EXERCISE AIM - Reproduce every record exactly.

** INPUT MATERIAL follows **

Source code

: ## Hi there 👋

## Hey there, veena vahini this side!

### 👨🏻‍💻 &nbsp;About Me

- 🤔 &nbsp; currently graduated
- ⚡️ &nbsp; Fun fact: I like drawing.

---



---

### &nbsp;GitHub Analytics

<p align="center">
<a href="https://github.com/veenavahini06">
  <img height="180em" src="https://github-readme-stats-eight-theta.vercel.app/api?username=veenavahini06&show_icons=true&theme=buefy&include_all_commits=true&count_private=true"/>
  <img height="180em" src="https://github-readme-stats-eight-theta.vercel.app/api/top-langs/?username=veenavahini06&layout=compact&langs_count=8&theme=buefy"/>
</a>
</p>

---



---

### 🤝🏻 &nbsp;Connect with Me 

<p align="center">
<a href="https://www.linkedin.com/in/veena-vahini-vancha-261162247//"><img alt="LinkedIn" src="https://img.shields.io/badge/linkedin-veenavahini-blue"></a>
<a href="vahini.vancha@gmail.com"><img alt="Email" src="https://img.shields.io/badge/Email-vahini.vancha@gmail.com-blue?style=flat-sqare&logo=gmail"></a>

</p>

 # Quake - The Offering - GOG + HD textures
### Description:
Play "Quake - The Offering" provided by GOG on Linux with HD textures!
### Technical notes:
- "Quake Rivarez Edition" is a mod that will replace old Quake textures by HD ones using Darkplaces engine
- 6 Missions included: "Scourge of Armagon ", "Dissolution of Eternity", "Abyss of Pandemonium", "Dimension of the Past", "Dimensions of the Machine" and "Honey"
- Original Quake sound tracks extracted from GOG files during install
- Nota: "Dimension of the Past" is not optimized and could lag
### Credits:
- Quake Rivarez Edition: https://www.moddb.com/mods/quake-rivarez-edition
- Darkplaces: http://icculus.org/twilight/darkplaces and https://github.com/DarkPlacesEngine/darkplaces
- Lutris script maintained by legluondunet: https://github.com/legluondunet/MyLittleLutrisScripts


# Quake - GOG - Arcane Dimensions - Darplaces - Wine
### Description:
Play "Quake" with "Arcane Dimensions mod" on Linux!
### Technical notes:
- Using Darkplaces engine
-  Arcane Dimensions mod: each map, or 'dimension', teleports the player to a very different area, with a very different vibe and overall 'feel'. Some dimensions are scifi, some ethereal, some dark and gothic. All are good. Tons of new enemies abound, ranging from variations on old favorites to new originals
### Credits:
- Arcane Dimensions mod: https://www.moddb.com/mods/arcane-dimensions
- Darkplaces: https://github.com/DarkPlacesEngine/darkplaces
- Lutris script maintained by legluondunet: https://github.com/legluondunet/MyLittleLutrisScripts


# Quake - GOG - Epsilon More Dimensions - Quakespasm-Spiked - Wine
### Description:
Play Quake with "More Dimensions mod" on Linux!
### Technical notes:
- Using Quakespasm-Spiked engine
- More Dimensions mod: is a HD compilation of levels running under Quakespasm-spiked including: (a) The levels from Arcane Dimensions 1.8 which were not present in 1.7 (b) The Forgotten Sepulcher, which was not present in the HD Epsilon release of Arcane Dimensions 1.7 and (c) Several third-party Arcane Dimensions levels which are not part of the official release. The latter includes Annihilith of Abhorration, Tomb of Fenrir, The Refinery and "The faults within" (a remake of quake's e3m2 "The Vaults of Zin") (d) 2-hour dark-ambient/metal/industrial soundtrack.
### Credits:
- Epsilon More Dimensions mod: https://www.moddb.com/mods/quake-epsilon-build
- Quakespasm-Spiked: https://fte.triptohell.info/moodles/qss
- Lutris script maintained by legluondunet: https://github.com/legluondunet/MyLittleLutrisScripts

** End of INPUT MATERIAL **

ANSWER SPACE -
Source code

: ## Hi there 👋

## Hey there, veena vahini this side!

### 👨🏻‍💻 &nbsp;About Me

- 🤔 &nbsp; currently graduated
- ⚡️ &nbsp; Fun fact: I like drawing.

---



---

### &nbsp;GitHub Analytics

<p align="center">
<a href="https://github.com/veenavahini06">
  <img height="180em" src="https://github-readme-stats-eight-theta.vercel.app/api?username=veenavahini06&show_icons=true&theme=buefy&include_all_commits=true&count_private=true"/>
  <img height="180em" src="https://github-readme-stats-eight-theta.vercel.app/api/top-langs/?username=veenavahini06&layout=compact&langs_count=8&theme=buefy"/>
</a>
</p>

---



---

### 🤝🏻 &nbsp;Connect with Me 

<p align="center">
<a href="https://www.linkedin.com/in/veena-vahini-vancha-261162247//"><img alt="LinkedIn" src="https://img.shields.io/badge/linkedin-veenavahini-blue"></a>
<a href="vahini.vancha@gmail.com"><img alt="Email" src="https://img.shields.io/badge/Email-vahini.vancha@gmail.com-blue?style=flat-sqare&logo=gmail"></a>

</p>

 # Quake - The Offering - GOG + HD textures
### Description:
Play "Quake - The Offering" provided by GOG on Linux with HD textures!
### Technical notes:
- "Quake Rivarez Edition" is a mod that will replace old Quake textures by HD ones using Darkplaces engine
- 6 Missions included: "Scourge of Armagon ", "Dissolution of Eternity", "Abyss of Pandemonium", "Dimension of the Past", "Dimensions of the Machine" and "Honey"
- Original Quake sound tracks extracted from GOG files during install
- Nota: "Dimension of the Past" is not optimized and could lag
### Credits:
- Quake Rivarez Edition: https://www.moddb.com/mods/quake-rivarez-edition
- Darkplaces: http://icculus.org/twilight/darkplaces and https://github.com/DarkPlacesEngine/darkplaces
- Lutris script maintained by legluondunet: https://github.com/legluondunet/MyLittleLutrisScripts


# Quake - GOG - Arcane Dimensions - Darplaces - Wine
### Description:
Play "Quake" with "Arcane Dimensions mod" on Linux!
### Technical notes:
- Using Darkplaces engine
-  Arcane Dimensions mod: each map, or 'dimension', teleports the player to a very different area, with a very different vibe and overall 'feel'. Some dimensions are scifi, some ethereal, some dark and gothic. All are good. Tons of new enemies abound, ranging from variations on old favorites to new originals
### Credits:
- Arcane Dimensions mod: https://www.moddb.com/mods/arcane-dimensions
- Darkplaces: https://github.com/DarkPlacesEngine/darkplaces
- Lutris script maintained by legluondunet: https://github.com/legluondunet/MyLittleLutrisScripts


# Quake - GOG - Epsilon More Dimensions - Quakespasm-Spiked - Wine
### Description:
Play Quake with "More Dimensions mod" on Linux!
### Technical notes:
- Using Quakespasm-Spiked engine
- More Dimensions mod: is a HD compilation of levels running under Quakespasm-spiked including: (a) The levels from Arcane Dimensions 1.8 which were not present in 1.7 (b) The Forgotten Sepulcher, which was not present in the HD Epsilon release of Arcane Dimensions 1.7 and (c) Several third-party Arcane Dimensions levels which are not part of the official release. The latter includes Annihilith of Abhorration, Tomb of Fenrir, The Refinery and "The faults within" (a remake of quake's e3m2 "The Vaults of Zin") (d) 2-hour dark-ambient/metal/industrial soundtrack.
### Credits:
- Epsilon More Dimensions mod: https://www.moddb.com/mods/quake-epsilon-build
- Quakespasm-Spiked: https://fte.triptohell.info/moodles/qss
- Lutris script maintained by legluondunet: https://github.com/legluondunet/MyLittleLutrisScripts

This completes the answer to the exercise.